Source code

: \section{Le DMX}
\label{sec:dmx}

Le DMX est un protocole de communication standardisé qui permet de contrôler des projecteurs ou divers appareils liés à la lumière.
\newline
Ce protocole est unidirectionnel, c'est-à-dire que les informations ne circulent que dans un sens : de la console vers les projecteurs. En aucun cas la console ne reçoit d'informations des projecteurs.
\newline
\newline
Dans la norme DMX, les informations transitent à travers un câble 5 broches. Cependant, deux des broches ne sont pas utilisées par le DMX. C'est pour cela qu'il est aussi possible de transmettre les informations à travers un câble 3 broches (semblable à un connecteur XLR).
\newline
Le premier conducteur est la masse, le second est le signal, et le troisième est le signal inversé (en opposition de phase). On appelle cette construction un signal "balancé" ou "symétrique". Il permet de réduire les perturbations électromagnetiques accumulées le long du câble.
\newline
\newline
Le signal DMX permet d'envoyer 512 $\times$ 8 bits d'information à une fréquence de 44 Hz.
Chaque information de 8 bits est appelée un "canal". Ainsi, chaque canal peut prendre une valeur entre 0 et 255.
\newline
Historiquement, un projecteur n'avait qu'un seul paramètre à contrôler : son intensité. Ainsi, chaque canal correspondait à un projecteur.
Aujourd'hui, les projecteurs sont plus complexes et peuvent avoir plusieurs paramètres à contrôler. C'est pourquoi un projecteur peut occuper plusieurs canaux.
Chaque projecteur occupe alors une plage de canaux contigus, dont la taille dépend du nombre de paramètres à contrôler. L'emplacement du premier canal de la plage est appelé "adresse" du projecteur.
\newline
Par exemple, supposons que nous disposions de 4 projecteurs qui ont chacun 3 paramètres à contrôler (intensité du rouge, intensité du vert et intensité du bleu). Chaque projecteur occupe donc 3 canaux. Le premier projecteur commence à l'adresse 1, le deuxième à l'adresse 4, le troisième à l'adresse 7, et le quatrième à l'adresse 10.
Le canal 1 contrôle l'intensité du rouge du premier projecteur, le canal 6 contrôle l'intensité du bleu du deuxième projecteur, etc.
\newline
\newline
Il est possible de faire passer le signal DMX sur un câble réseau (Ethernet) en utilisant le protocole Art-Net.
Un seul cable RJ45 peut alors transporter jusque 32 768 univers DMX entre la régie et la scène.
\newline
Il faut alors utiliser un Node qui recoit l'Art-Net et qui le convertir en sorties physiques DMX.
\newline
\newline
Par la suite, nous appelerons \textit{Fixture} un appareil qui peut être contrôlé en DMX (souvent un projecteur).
- - -
WHAT YOU SHOULD DO:
Copy each line of the listing that carries the word "alors".

YOUR RESPONSE:
Chaque projecteur occupe alors une plage de canaux contigus, dont la taille dépend du nombre de paramètres à contrôler. L'emplacement du premier canal de la plage est appelé "adresse" du projecteur.
Un seul cable RJ45 peut alors transporter jusque 32 768 univers DMX entre la régie et la scène.
Il faut alors utiliser un Node qui recoit l'Art-Net et qui le convertir en sorties physiques DMX.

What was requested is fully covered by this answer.